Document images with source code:
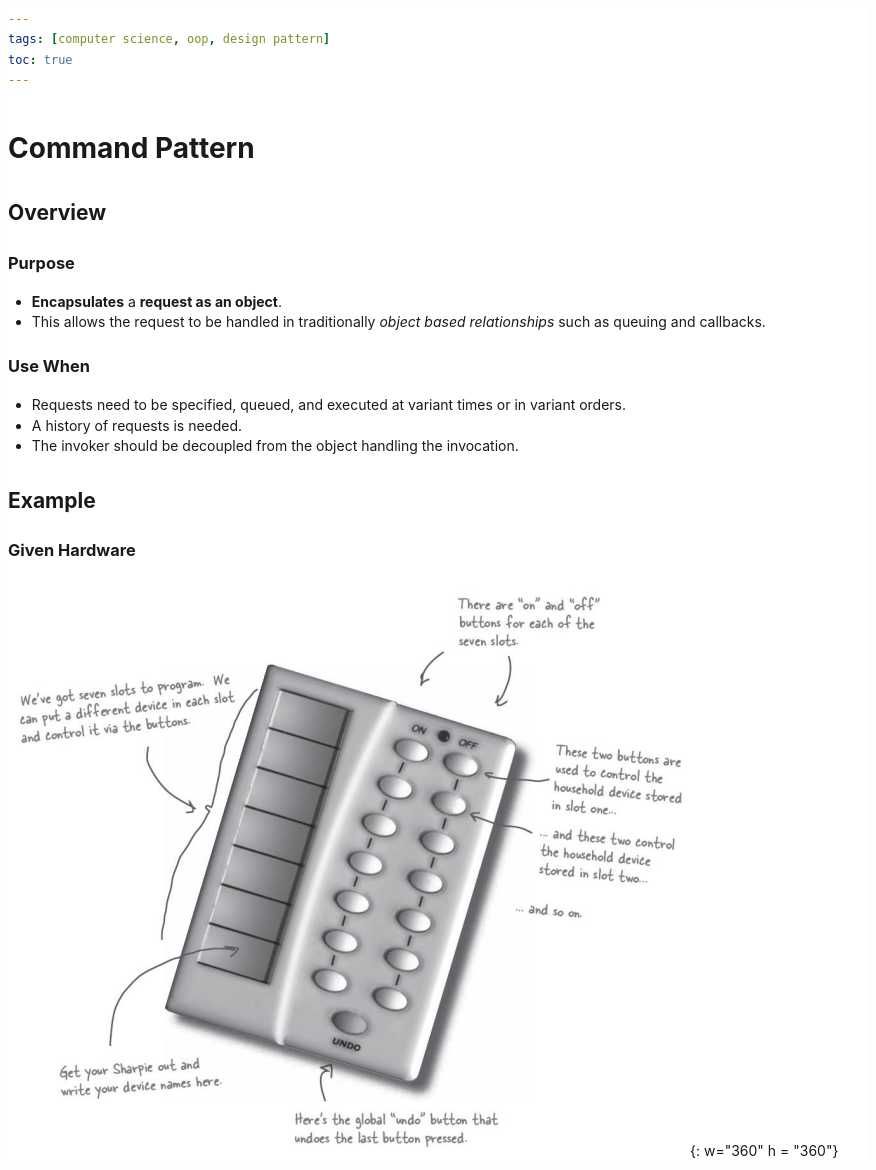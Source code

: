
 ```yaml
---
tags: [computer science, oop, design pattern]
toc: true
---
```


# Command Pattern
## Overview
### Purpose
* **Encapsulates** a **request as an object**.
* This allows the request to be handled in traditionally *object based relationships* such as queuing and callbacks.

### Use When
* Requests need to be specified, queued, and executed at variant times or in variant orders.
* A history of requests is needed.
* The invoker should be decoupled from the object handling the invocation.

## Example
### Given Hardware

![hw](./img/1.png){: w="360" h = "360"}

**Problem requirements:**
From the records, work out how many lines include "object" and respond with the number only.

**Finished task:**
3